> INSTRUCTIONS FOR THE TASK:
Your answer should consist of the lines in the data below that contain "mathcal".

=====

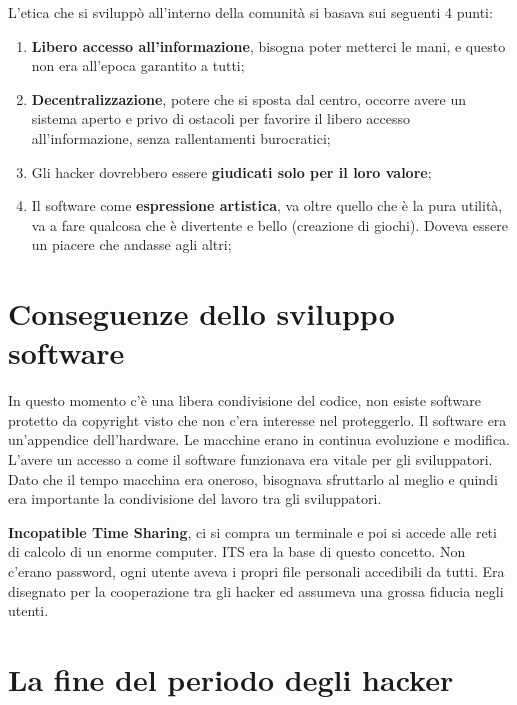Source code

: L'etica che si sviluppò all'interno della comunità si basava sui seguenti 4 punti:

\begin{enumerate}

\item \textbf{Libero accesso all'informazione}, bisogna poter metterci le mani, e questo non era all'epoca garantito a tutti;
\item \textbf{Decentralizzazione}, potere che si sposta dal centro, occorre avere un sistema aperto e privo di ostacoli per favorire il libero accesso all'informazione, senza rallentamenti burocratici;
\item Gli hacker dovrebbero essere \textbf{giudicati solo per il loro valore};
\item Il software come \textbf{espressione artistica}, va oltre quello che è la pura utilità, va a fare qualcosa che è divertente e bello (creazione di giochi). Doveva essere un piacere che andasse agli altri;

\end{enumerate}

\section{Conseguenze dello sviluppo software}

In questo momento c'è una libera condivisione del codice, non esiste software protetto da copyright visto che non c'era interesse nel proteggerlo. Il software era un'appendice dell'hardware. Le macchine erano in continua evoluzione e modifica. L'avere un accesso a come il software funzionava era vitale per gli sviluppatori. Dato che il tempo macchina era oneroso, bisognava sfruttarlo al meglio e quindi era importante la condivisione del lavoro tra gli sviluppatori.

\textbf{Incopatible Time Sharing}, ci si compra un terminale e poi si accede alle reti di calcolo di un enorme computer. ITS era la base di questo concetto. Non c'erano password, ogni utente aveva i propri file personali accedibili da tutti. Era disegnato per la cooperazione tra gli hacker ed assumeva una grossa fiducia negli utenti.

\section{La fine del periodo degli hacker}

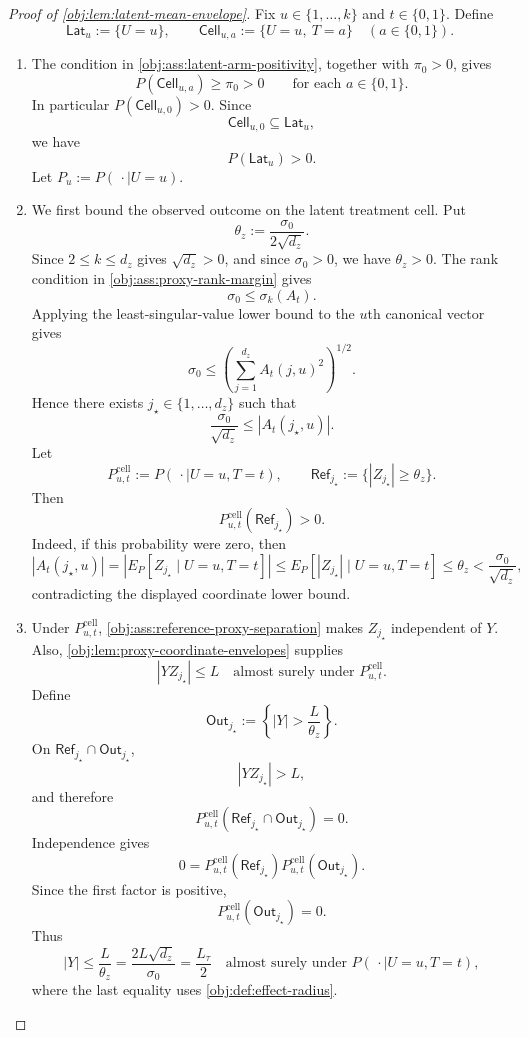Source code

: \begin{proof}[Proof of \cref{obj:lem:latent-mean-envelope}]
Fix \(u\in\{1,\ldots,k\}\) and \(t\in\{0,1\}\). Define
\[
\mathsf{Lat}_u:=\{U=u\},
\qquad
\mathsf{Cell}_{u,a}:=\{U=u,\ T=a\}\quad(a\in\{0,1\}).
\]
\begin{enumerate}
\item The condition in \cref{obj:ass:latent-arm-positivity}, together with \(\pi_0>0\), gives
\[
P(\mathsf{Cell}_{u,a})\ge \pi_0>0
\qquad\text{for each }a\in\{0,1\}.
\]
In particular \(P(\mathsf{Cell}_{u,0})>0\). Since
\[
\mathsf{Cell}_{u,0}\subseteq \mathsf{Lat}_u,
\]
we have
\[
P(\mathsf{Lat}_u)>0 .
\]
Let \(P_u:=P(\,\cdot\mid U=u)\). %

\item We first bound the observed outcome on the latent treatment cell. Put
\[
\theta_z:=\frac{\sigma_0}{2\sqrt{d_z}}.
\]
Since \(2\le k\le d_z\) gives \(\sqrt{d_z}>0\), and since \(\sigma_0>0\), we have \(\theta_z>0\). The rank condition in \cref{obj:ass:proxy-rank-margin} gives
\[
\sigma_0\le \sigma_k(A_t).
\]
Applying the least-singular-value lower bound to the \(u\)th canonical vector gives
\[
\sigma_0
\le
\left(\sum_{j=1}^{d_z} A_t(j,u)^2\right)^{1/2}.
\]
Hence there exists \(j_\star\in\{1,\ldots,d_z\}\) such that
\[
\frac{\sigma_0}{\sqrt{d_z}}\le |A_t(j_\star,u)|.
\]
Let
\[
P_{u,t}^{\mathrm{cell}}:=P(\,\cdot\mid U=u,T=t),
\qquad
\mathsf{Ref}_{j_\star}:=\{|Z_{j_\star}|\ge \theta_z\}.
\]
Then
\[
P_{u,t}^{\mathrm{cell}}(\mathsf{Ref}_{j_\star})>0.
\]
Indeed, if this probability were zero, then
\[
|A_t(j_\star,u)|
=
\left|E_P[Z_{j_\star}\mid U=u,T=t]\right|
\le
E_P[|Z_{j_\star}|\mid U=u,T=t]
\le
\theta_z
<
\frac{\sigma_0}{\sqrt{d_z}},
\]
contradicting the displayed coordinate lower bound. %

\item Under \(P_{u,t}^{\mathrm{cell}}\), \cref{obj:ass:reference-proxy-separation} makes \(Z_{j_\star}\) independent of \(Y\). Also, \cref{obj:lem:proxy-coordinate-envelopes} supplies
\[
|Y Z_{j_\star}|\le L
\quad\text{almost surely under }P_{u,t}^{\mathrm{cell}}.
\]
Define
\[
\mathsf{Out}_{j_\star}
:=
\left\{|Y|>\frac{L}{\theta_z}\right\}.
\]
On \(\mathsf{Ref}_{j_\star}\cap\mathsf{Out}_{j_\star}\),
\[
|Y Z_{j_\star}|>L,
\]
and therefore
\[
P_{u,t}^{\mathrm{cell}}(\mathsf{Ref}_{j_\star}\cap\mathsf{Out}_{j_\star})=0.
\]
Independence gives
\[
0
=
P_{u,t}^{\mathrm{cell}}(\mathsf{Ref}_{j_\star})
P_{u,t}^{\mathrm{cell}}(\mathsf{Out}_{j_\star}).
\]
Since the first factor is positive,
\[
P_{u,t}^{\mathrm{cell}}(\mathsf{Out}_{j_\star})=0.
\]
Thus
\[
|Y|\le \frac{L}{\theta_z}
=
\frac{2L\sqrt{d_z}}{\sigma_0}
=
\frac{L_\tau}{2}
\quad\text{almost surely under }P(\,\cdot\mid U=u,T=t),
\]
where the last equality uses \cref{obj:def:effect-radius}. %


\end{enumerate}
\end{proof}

=====

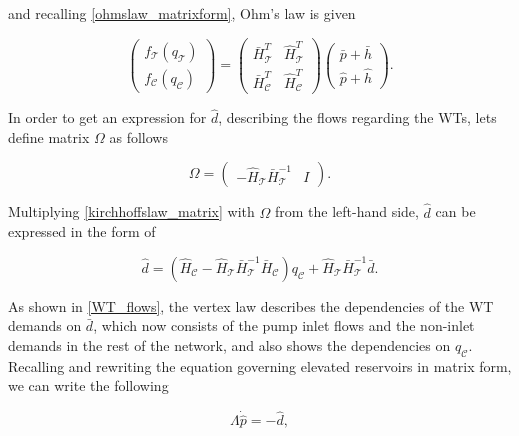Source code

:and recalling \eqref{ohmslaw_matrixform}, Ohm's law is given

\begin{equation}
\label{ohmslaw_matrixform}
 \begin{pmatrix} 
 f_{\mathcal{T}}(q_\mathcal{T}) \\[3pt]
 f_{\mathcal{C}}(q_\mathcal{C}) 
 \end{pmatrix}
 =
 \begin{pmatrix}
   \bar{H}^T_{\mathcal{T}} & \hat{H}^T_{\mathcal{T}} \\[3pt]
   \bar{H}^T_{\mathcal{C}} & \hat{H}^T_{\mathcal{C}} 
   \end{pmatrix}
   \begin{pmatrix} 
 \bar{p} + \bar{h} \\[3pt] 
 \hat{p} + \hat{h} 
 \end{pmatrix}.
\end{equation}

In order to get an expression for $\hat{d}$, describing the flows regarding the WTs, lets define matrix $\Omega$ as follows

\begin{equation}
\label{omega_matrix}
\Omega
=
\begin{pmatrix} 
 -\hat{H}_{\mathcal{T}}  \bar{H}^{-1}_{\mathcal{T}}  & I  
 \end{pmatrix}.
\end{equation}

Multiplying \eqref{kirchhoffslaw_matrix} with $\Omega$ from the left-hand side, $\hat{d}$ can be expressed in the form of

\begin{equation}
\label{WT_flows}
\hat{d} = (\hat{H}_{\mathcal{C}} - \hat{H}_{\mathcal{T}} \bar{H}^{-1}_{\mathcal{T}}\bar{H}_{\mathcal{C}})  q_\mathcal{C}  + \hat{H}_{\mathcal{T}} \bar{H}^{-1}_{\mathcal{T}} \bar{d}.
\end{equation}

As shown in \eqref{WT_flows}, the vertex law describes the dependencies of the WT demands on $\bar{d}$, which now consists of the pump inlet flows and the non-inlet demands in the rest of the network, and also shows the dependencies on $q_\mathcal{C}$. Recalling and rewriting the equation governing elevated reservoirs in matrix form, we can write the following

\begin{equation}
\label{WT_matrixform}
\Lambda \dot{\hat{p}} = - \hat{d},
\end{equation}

=====

> WRITTEN RESPONSE:
 f_{\mathcal{T}}(q_\mathcal{T}) \\[3pt]
 f_{\mathcal{C}}(q_\mathcal{C}) 
   \bar{H}^T_{\mathcal{T}} & \hat{H}^T_{\mathcal{T}} \\[3pt]
   \bar{H}^T_{\mathcal{C}} & \hat{H}^T_{\mathcal{C}} 
 -\hat{H}_{\mathcal{T}}  \bar{H}^{-1}_{\mathcal{T}}  & I  
\hat{d} = (\hat{H}_{\mathcal{C}} - \hat{H}_{\mathcal{T}} \bar{H}^{-1}_{\mathcal{T}}\bar{H}_{\mathcal{C}})  q_\mathcal{C}  + \hat{H}_{\mathcal{T}} \bar{H}^{-1}_{\mathcal{T}} \bar{d}.
As shown in \eqref{WT_flows}, the vertex law describes the dependencies of the WT demands on $\bar{d}$, which now consists of the pump inlet flows and the non-inlet demands in the rest of the network, and also shows the dependencies on $q_\mathcal{C}$. Recalling and rewriting the equation governing elevated reservoirs in matrix form, we can write the following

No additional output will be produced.